*** Opening Source data ***

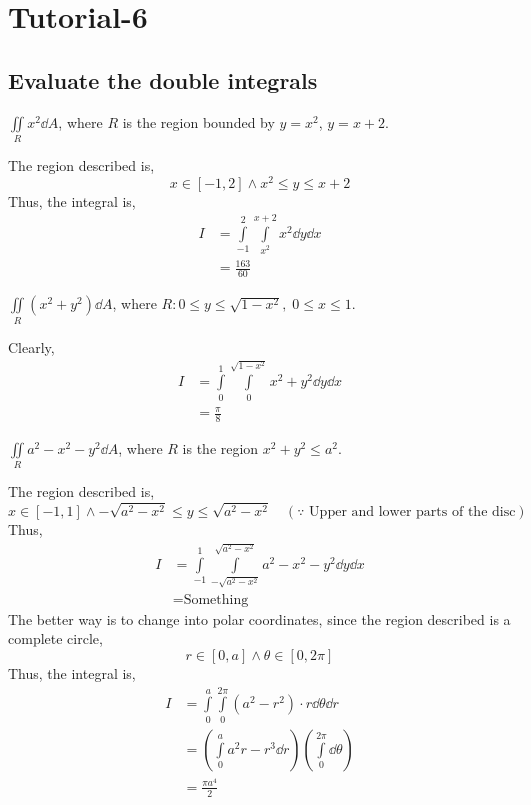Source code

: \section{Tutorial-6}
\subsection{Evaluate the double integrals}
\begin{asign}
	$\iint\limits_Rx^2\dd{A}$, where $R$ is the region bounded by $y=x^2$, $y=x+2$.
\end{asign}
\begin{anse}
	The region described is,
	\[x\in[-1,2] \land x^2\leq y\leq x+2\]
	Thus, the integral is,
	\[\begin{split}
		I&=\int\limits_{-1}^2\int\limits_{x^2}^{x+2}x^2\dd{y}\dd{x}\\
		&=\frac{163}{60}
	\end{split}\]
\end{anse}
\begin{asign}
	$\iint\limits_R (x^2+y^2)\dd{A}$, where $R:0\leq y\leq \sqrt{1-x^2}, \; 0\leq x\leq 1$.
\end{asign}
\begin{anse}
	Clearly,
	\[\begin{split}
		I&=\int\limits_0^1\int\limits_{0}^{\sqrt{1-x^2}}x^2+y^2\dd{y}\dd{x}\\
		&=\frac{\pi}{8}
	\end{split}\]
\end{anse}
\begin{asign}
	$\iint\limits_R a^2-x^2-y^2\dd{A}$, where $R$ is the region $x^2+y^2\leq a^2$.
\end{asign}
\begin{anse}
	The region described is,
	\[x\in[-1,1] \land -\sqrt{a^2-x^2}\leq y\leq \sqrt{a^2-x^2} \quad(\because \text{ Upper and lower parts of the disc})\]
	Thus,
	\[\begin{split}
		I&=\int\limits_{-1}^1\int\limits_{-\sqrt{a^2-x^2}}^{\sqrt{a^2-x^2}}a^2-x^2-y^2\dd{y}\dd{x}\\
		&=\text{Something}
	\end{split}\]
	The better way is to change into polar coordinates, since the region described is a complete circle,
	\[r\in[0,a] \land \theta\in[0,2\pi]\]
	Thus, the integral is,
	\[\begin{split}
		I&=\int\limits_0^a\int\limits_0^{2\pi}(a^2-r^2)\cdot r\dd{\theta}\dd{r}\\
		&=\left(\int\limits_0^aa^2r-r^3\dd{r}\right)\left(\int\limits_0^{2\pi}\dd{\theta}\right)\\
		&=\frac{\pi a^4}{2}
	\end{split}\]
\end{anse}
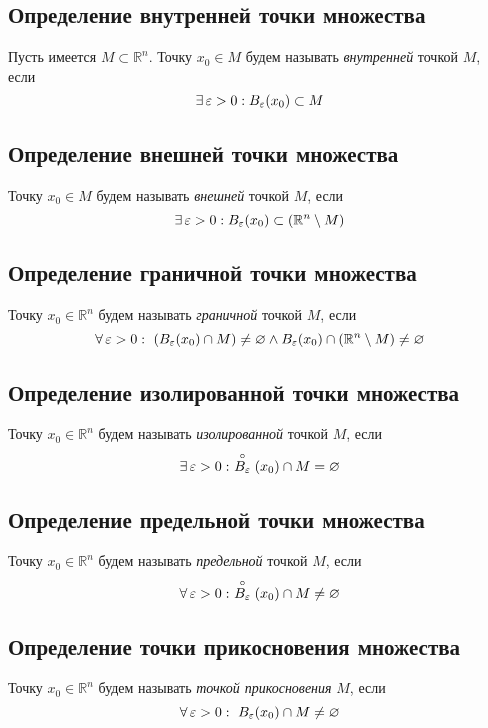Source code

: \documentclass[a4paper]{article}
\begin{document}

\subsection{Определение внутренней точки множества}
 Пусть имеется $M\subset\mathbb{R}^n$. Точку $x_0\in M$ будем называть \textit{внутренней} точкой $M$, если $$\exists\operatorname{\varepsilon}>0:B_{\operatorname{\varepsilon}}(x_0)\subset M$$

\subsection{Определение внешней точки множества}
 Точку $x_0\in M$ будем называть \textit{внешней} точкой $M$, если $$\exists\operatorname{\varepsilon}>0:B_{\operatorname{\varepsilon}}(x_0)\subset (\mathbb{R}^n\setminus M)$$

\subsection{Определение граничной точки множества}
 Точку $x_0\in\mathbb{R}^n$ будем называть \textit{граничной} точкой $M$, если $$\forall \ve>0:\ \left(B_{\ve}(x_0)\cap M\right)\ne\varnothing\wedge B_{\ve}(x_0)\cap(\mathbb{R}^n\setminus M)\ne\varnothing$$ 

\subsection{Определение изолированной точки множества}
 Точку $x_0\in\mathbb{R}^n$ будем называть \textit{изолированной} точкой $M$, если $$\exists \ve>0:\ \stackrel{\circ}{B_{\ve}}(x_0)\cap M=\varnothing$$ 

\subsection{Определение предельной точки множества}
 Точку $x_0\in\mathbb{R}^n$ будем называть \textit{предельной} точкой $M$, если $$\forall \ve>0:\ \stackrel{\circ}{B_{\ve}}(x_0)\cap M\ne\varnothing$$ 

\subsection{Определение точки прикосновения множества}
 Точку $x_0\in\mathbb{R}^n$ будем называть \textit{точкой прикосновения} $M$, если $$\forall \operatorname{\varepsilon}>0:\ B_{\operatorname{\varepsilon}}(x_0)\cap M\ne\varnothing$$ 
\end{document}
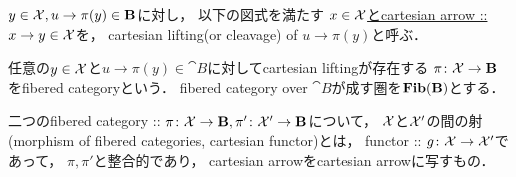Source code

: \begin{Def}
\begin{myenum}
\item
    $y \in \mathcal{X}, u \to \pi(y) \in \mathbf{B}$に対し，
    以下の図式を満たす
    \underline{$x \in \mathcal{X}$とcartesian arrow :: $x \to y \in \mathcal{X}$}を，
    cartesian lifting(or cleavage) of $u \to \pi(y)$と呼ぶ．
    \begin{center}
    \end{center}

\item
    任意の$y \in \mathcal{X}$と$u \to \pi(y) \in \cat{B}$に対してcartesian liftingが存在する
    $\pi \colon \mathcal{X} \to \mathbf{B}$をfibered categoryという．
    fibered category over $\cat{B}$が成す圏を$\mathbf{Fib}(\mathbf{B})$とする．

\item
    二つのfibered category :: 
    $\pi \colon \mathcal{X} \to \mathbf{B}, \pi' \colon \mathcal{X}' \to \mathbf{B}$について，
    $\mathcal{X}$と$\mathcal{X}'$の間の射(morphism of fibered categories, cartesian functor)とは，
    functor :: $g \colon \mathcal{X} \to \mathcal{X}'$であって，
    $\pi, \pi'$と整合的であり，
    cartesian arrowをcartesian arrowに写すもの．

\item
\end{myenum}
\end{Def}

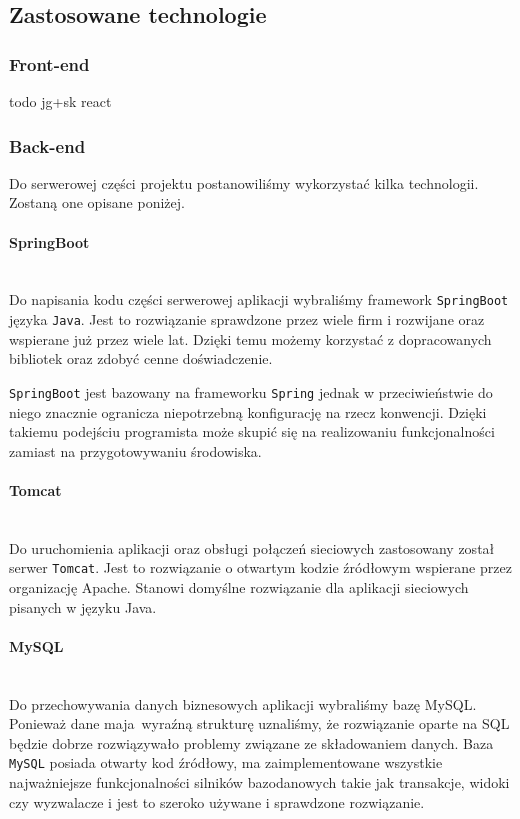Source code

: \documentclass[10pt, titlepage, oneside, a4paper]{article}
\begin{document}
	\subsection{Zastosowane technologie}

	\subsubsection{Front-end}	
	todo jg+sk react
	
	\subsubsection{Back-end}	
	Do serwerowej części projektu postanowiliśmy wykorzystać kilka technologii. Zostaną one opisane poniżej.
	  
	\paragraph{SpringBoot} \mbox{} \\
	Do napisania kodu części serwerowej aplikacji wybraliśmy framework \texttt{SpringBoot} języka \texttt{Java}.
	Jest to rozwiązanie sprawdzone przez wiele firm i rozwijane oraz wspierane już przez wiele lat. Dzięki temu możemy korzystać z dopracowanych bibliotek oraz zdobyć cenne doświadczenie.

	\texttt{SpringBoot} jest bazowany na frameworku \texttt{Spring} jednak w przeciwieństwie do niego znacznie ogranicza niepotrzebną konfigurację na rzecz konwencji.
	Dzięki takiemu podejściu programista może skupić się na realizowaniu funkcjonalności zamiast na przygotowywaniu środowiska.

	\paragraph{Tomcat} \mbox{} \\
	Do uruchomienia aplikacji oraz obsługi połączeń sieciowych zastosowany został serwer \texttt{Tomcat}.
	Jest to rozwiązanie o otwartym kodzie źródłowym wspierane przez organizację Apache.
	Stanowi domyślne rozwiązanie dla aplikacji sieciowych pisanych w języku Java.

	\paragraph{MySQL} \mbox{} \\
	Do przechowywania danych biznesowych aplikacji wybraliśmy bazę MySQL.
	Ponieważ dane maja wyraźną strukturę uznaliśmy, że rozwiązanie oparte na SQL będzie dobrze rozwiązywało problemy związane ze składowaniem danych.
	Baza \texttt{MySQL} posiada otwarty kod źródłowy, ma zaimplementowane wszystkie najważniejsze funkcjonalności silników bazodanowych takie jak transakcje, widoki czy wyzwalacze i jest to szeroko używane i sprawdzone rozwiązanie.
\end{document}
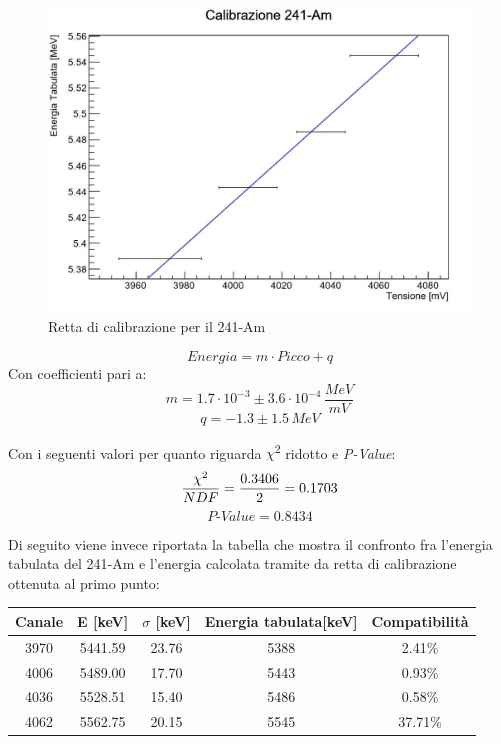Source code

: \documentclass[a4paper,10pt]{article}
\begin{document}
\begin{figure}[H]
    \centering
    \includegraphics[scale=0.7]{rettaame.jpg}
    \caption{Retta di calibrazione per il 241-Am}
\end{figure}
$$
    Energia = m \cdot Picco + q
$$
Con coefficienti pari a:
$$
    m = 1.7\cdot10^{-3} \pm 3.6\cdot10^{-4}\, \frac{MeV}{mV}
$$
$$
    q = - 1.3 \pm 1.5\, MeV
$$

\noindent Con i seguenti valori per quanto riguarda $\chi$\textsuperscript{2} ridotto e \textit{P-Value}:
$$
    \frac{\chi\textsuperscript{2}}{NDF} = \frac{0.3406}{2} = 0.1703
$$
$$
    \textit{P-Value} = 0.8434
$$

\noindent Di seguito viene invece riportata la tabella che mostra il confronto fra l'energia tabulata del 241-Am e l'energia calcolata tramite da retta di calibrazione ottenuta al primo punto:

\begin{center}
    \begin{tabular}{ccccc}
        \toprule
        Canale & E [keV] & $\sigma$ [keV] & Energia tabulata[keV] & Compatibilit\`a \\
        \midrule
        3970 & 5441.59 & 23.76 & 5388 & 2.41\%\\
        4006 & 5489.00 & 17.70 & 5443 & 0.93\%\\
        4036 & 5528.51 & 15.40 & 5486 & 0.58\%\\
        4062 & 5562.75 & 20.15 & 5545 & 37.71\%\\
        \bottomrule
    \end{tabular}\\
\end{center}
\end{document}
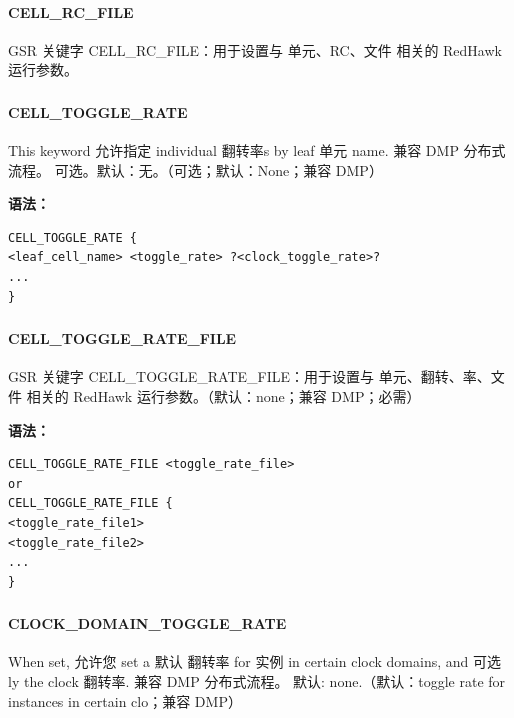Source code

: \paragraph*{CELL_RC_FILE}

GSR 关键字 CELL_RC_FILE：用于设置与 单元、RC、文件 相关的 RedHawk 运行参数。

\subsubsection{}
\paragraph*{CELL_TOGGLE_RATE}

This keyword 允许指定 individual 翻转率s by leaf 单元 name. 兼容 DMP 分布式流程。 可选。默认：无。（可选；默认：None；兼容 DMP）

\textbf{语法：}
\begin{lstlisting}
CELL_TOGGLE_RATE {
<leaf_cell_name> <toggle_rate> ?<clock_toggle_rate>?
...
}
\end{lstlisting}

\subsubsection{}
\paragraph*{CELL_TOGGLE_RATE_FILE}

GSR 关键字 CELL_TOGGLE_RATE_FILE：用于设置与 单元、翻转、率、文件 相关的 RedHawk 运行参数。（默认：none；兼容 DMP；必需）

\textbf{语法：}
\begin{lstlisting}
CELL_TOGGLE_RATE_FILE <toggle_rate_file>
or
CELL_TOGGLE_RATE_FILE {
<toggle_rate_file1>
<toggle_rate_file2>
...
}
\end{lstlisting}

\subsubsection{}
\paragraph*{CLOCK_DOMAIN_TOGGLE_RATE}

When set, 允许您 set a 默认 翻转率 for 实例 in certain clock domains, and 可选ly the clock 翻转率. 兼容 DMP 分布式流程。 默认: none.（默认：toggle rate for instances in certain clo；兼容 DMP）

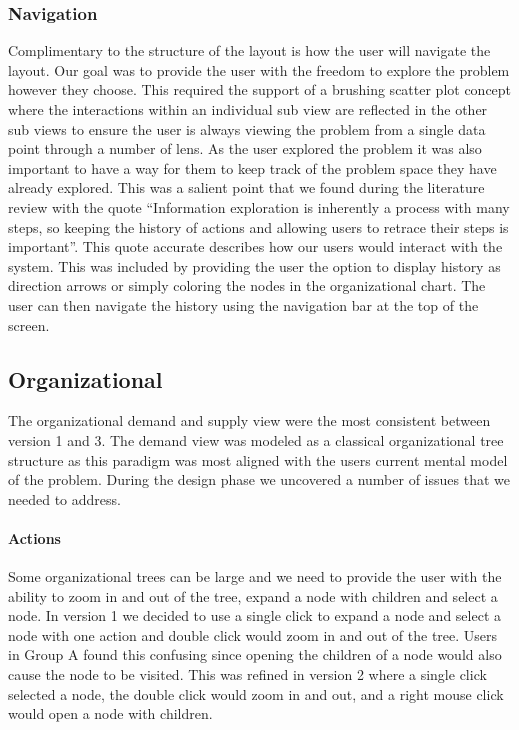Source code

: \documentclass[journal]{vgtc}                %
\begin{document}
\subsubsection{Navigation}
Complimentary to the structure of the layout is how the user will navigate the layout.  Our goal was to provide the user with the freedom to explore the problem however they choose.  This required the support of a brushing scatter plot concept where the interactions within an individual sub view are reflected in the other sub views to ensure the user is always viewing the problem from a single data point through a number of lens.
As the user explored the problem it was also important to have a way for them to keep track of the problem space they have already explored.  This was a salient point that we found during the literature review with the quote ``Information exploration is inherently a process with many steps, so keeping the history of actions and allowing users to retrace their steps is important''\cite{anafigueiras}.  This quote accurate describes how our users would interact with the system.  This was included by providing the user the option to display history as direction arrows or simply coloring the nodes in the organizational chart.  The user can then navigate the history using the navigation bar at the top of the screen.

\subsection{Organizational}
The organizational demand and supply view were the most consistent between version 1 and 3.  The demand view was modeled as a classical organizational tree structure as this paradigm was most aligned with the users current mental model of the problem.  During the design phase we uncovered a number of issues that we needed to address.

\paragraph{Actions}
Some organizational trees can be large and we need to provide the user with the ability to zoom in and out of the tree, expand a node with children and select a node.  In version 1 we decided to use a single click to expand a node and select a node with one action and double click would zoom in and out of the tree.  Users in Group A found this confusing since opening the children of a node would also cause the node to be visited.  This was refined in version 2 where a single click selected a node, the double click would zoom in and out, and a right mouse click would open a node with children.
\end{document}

*** Closing Source data ***

__Required work__
Among the lines above, find those containing the word "functor" and copy each.

__Answer for the task__
    $\mathcal{X}$と$\mathcal{X}'$の間の射(morphism of fibered categories, cartesian functor)とは，
    functor :: $g \colon \mathcal{X} \to \mathcal{X}'$であって，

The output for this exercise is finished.